Personal information
- Born: November 22, 1924 Greenville, South Carolina, U.S.
- Died: December 25, 2006 (aged 82) Greenville, South Carolina, U.S.
- Listed height: 6 ft 2 in (1.88 m)
- Listed weight: 217 lb (98 kg)

Career information
- High school: Thornwell Orphanage (Clinton, South Carolina)
- College: Furman
- NFL draft: 1949: 5th round, 50th overall pick

Career history
- Chicago Cardinals (1949–1951);

Awards and highlights
- Pro Bowl (1951);

Career NFL statistics
- Receptions: 1
- Receiving yards: 11
- Interceptions: 1
- Total touchdowns: 2
- Stats at Pro Football Reference

= Tom Wham (American football) =

American football player (1924–2006)

Thomas Arthur Wham (November 22, 1924 – December 25, 2006) was an American professional football player who was a defensive end for the Chicago Cardinals of the National Football League (NFL). He played college football for the Furman Paladins.

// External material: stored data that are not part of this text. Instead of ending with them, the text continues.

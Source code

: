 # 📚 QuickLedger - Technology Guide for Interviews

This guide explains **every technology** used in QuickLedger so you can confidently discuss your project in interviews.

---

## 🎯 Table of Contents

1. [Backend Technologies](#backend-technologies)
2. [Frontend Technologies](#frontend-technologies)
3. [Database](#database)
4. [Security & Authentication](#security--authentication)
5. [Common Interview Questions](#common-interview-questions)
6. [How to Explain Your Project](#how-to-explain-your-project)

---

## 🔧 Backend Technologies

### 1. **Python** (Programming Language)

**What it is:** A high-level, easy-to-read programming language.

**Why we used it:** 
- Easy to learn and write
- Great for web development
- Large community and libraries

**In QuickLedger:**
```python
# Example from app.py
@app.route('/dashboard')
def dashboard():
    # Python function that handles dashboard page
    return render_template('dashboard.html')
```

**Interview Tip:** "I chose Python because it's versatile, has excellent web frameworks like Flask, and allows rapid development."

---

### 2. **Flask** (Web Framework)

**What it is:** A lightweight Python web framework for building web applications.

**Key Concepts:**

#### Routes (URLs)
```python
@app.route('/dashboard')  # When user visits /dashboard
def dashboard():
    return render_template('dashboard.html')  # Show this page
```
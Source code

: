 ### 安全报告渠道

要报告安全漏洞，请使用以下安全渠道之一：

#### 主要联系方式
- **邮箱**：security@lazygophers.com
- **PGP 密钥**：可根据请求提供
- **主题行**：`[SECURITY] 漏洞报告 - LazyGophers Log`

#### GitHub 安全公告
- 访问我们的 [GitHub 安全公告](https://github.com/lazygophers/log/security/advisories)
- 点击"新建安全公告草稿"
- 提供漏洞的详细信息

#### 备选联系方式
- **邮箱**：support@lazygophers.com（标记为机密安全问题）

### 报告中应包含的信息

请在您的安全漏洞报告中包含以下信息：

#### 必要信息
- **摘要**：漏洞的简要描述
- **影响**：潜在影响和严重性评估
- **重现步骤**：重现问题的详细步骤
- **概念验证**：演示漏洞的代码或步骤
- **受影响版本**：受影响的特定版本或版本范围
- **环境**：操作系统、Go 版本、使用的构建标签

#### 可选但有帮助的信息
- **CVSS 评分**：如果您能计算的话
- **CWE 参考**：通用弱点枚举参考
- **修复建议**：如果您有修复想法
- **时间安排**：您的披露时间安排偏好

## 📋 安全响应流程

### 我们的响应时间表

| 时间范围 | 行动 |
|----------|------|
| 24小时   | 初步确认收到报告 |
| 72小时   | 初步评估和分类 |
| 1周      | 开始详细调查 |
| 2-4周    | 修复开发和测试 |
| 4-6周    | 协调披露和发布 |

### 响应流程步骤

Wham lived at the Thornwill Orphanage in Clinton, South Carolina, starting at age 12. He played college football at Furman University from 1946 to 1948 and was inducted into the Furman Athletic Hall of Fame in 1982. He served in the Navy during World War II. He later worked for the South Carolina Department of Corrections, eventually serving as directors of the state's pre-release centers. He died in 2006 at age 82 in Greenville, South Carolina.